The Irish Mail on Sunday

I was never a fan of Trimble and this week showed why

- Joe Duffy

Instead of hyping up an unfinished agreement at lunchtime last Monday on the national airwaves, Minister for Foreign Affairs Simon Coveney might instead have been better occupied listening to the radio. Minutes before he announced that a deal would be revealed an hour later, one of the more virulent Brexiteers, the former Northern Ireland first minister David Trimble, was venting his spleen against the plan on the BBC World at One.

He may have shared the Nobel Peace Price with John Hume in 1998 but I’ve long regarded Trimble as one of the more dislikeabl­e and hardline unionists.

I first met him in 1995 when I was a cub reporter in RTÉ. On the election trail in Coleraine, I approached the newly elected unionist leader for a quick radio interview. Trimble turned on me when I said that I was from RTÉ, berating me about the treachery of ‘your government in the South’. Despite being the only journalist there, having travelled from Dublin, he refused to give me a quick interview and told me to be gone. Dr Ian Paisley, whom I interviewe­d shortly afterwards, was Paddington Bear compared to Trimble.

I bumped into Trimble again three years later when he and John Hume were awarded the Nobel Peace Prize in Norway. The Hume delegation were like a wedding party, good humoured and welcoming. Trimble’s small group were like a family gathered for the funeral. As he fled past me in Oslo, I didn’t risk his wrath again by congratula­ting him on the prestigiou­s award.

It was Trimble who first scuppered Monday’s deal. He declared on the BBC at one o’clock on Monday that the proposed deal was a ‘thoroughly bad idea’. He added that he ‘was shocked, I am scratching my head, this will be very bad for business in Northern Ireland’.

Alarm bells rang everywhere except Dublin where our politician­s were busy hyping a non-existent deal and teaching Donal Tusk how to say ‘ní neart go cur le chéile’.

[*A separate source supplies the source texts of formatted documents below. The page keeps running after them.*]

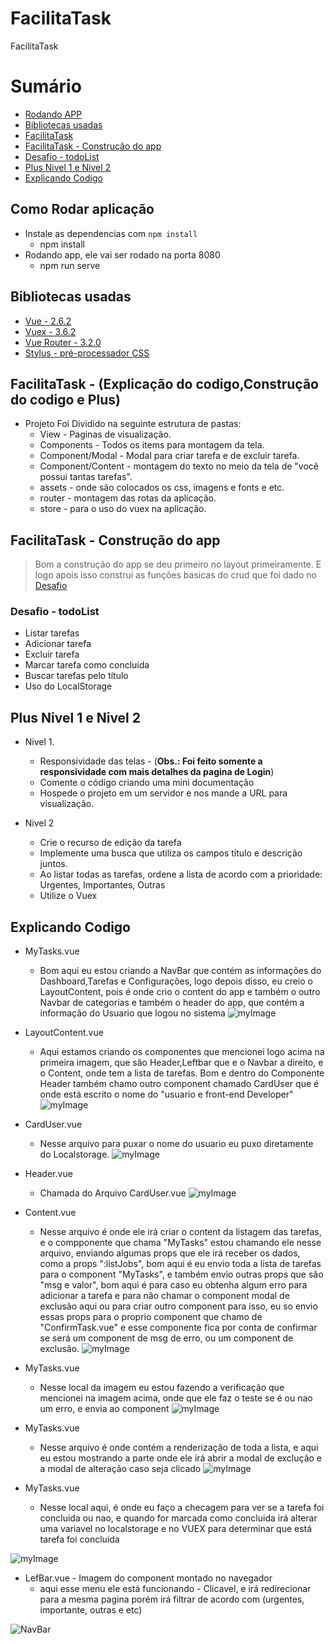 # FacilitaTask

FacilitaTask

# Sumário

- [Rodando APP](#como-rodar-aplicação)
- [Bibliotecas usadas](#bibliotecas-usadas)
- [FacilitaTask](#facilitatask---explicação-do-codigoconstrução-do-codigo-e-plus)
- [FacilitaTask - Construção do app](#facilitatask---construção-do-app)
- [Desafio - todoList](#desafio---todolist)
- [Plus Nivel 1 e Nivel 2](#plus-nivel-1-e-nivel-2)
- [Explicando Codigo](#explicando-codigo)

## Como Rodar aplicação

- Instale as dependencias com `npm install`
  - npm install
- Rodando app, ele vai ser rodado na porta 8080
  - npm run serve

## Bibliotecas usadas

- [Vue - 2.6.2](https://vuejs.org/v2/guide/)
- [Vuex - 3.6.2](https://vuex.vuejs.org/)
- [Vue Router - 3.2.0](https://router.vuejs.org/installation.html)
- [Stylus - pré-processador CSS](https://stylus-lang.com/)

## FacilitaTask - (Explicação do codigo,Construção do codigo e Plus)

- Projeto Foi Dividido na seguinte estrutura de pastas:
  - View - Paginas de visualização.
  - Components - Todos os items para montagem da tela.
  - Component/Modal - Modal para criar tarefa e de excluir tarefa.
  - Component/Content - montagem do texto no meio da tela de "você possui tantas tarefas".
  - assets - onde são colocados os css, imagens e fonts e etc.
  - router - montagem das rotas da aplicação.
  - store - para o uso do vuex na aplicação.

## FacilitaTask - Construção do app

> Bom a construção do app se deu primeiro no layout primeiramente. E logo apois isso construi as funções basicas do crud que foi dado no
> [Desafio](#Desafio)

### Desafio - todoList

- Listar tarefas
- Adicionar tarefa
- Excluir tarefa
- Marcar tarefa como concluída
- Buscar tarefas pelo título
- Uso do LocalStorage

## Plus Nivel 1 e Nivel 2

- Nivel 1.

  - Responsividade das telas - (**Obs.: Foi feito somente a responsividade com mais detalhes da pagina de Login**)
  - Comente o código criando uma mini documentação
  - Hospede o projeto em um servidor e nos mande a URL para visualização.

- Nivel 2
  - Crie o recurso de edição da tarefa
  - Implemente uma busca que utiliza os campos título e descrição juntos.
  - Ao listar todas as tarefas, ordene a lista de acordo com a prioridade: Urgentes, Importantes, Outras
  - Utilize o Vuex

## Explicando Codigo

- MyTasks.vue

  - Bom aqui eu estou criando a NavBar que contém as informações do Dashboard,Tarefas e Configurações, logo depois disso, eu creio o LayoutContent, pois é onde crio o content do app e também o outro Navbar de categorias e também o header do app, que contém a informação do Usuario que logou no sistema
    ![myImage](https://i.ibb.co/J3ktBkb/Screenshot-17.png)

- LayoutContent.vue

  - Aqui estamos criando os componentes que mencionei logo acima na primeira imagem, que são Header,Leftbar que e o Navbar a direito, e o Content, onde tem a lista de tarefas. Bom e dentro do Componente Header também chamo outro component chamado CardUser que é onde está escrito o nome do "usuario e front-end Developer"
    ![myImage](https://i.ibb.co/CwFDC56/Screenshot-18.png)

- CardUser.vue

  - Nesse arquivo para puxar o nome do usuario eu puxo diretamente do Localstorage.
    ![myImage](https://i.ibb.co/1JPsKwr/Screenshot-19.png)

- Header.vue

  - Chamada do Arquivo CardUser.vue
    ![myImage](https://i.ibb.co/W2H7MJc/Screenshot-20.png)

- Content.vue

  - Nesse arquivo é onde ele irá criar o content da listagem das tarefas, e o compponente que chama "MyTasks" estou chamando ele nesse arquivo, enviando algumas props que ele irá receber os dados, como a props ":listJobs", bom aqui é eu envio toda a lista de tarefas para o component "MyTasks", e também envio outras props que são "msg e valor", bom aqui é para caso eu obtenha algum erro para adicionar a tarefa e para não chamar o component modal de exclusão aqui ou para criar outro component para isso, eu so envio essas props para o proprio component que chamo de "ConfirmTask.vue" e esse componente fica por conta de confirmar se será um component de msg de erro, ou um component de exclusão.
    ![myImage](https://i.ibb.co/1s4y7pv/Screenshot-21.png)

- MyTasks.vue

  - Nesse local da imagem eu estou fazendo a verificação que mencionei na imagem acima, onde que ele faz o teste se é ou nao um erro, e envia ao component
    ![myImage](https://i.ibb.co/RDWPRzG/Screenshot-25.png)

- MyTasks.vue

  - Nesse arquivo é onde contém a renderização de toda a lista, e aqui eu estou mostrando a parte onde ele irá abrir a modal de exclução e a modal de alteração caso seja clicado
    ![myImage](https://i.ibb.co/D1XCN7h/Screenshot-24.png)

- MyTasks.vue
  - Nesse local aqui, é onde eu faço a checagem para ver se a tarefa foi concluida ou nao, e quando for marcada como concluida irá alterar uma variavel no localstorage e no VUEX para determinar que está tarefa foi concluida

![myImage](https://i.ibb.co/M136scN/Screenshot-23.png)

- LefBar.vue - Imagem do component montado no navegador
  - aqui esse menu ele está funcionando - Clicavel, e irá redirecionar para a mesma pagina porém irá filtrar de acordo com (urgentes, importante, outras e etc)

![NavBar](https://i.ibb.co/LZCMKPL/download.png)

The deal was dead in the water – an hour later Arlene Foster scuppered the plan in a speech that could have been written by Baron Trimble, now a member of the Conservati­ve Party. By Friday a fudge had been agreed that bizarrely everyone welcomed – all sides claimed ownership! We have a new Friday agreement and every side says it’s good. They all claim to ‘protect the 1998 Good Friday Agreement’, but ignore the fact that the main structure that agreement built, a government in Northern Ireland, hasn’t existed for nearly a year.

The EU seems to believe that there is a prospect of a return to violence over the border. The only threat, as we saw this week, comes from a few ex-Provo headbanger­s who seem to believe that planting a bomb in Glasnevin cemetery is a blow for freedom.

Friday’s agreement, as the Taoiseach said, is the ‘end of the beginning’ – but listening to the DUP and their allies this week it is clear it is not. As Arlene Foster said on Friday: ‘Our support will depend on the final deal , our reservatio­ns will be revisited.’

The DUP said ‘no’ on Monday, ‘maybe’ on Friday but they could say ‘no’ again, and again. They haven’t gone away you know.

We need to focus on the unionist community in the North to convince them of the benefits of sticking together. It’s times like this we need moderate voices on the island.